The EC approval expands the Soliris initial indication, to treat certain adults with refractory generalised myasthenia gravis (gMG) to include children and adolescents, aged six to 17 years, who are anti-acetylcholine receptor (AChR) antibody-positive (Ab+)
Soliris is a C5 complement inhibitor. (Credit Naingwaiwin/Wikipedia)
Alexion, AstraZeneca’s unit focused on rare diseases, has received the European Commission (EC) approval for the expanded use of Soliris (eculizumab) in the European Union (EU).
Soliris is a recombinant humanised monoclonal antibody that works by inhibiting the C5 protein in the terminal complement cascade, a part of the body’s immune system.
In 2017, Soliris was initially approved by the EU, to treat certain adults with refractory generalised myasthenia gravis (gMG). It is also approved in the US, China and Japan.
The current EC approval expands its indication to include gMG in children and adolescents, aged six to 17 years, who are anti-acetylcholine receptor (AChR) antibody-positive (Ab+).
It follows the positive recommendation of the Committee for Medicinal Products for Human Use (CHMP), based on results from the Phase 3 trial in children with refractory gMG.

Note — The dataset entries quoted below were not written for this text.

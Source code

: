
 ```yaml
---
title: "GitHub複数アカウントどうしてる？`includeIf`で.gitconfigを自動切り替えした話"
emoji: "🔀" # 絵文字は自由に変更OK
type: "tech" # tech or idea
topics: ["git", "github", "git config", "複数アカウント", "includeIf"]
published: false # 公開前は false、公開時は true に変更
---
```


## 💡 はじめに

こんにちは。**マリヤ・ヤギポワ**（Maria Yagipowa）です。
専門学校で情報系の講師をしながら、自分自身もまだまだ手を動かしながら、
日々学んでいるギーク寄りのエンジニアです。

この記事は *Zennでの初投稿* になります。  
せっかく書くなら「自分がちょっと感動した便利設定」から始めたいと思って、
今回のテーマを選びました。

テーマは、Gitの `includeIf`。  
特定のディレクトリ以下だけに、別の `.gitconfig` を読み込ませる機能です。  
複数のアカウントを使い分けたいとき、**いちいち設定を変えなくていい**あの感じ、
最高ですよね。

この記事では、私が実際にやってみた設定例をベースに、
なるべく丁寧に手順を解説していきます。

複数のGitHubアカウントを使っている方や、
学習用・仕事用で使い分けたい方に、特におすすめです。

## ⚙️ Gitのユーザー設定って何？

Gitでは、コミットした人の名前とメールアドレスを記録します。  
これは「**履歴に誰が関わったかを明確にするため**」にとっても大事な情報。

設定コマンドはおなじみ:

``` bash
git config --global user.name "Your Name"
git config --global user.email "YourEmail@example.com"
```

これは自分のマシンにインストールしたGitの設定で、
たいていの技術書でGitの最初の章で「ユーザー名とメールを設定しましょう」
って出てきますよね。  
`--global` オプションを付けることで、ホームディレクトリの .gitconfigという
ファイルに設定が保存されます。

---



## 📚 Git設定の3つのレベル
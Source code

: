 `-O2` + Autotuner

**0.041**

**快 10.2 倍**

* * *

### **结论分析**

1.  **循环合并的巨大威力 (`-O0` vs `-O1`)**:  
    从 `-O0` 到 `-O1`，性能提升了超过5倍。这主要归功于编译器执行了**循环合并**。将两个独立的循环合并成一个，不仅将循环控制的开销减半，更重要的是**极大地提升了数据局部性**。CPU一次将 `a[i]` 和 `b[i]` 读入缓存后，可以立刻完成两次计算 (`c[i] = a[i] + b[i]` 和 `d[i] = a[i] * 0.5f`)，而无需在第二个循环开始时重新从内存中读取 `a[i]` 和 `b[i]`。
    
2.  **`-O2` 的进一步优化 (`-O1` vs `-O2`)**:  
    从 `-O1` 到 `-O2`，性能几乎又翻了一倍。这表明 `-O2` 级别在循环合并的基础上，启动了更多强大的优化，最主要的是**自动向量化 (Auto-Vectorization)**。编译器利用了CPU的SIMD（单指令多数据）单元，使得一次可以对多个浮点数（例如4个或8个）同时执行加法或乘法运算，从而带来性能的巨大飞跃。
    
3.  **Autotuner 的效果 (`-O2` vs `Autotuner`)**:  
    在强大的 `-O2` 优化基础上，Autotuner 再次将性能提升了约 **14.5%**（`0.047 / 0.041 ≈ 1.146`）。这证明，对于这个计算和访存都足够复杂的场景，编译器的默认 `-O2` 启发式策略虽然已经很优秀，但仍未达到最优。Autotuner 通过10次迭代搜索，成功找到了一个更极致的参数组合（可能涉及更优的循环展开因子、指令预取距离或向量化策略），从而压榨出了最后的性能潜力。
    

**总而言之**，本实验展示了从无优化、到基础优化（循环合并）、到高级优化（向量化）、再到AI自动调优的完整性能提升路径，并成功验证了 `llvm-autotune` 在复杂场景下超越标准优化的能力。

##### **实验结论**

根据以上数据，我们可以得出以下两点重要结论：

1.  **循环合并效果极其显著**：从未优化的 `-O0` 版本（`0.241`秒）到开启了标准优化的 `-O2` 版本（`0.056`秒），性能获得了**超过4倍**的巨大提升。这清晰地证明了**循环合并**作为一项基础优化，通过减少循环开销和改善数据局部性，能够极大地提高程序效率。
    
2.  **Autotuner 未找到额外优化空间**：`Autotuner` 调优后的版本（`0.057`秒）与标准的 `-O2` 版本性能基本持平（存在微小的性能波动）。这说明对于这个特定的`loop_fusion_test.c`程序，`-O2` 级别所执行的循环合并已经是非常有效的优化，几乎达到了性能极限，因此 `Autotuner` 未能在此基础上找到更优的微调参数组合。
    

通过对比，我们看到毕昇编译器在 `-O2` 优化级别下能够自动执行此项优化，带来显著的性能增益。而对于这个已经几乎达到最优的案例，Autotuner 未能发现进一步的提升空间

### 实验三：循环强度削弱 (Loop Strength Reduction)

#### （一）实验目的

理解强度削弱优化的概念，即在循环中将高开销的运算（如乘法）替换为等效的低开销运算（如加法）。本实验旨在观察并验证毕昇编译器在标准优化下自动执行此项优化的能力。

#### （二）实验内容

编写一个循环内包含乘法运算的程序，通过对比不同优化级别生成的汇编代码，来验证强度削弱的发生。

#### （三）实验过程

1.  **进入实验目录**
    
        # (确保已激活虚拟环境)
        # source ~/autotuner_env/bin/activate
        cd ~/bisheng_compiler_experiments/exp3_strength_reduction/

Soliris is the first and only targeted therapy approved for the treatment of paediatric patients with the disease in the EU, said AstraZeneca.
Alexion CEO Marc Dunoyer said: “This approval of our first-in-class C5 inhibitor Soliris for paediatric patients with refractory gMG in the EU exemplifies our efforts to deliver transformative medicines that help address unmet medical needs for rare disease communities.
“Soliris offers hope for improved outcomes for children and adolescents impacted by gMG and we are committed to increasing access for these families as quickly as possible.”
In the Phase 3 clinical trial, Soliris showed clinical benefit in paediatric patients with refractory gMG who previously failed immunosuppressive treatment, with unresolved disease symptoms.
The drug showed significant improvement in the primary endpoint of change from baseline in Quantitative Myasthenia Gravis (QMG) total score at week 26, a physician-reported scale assessing disease severity and function.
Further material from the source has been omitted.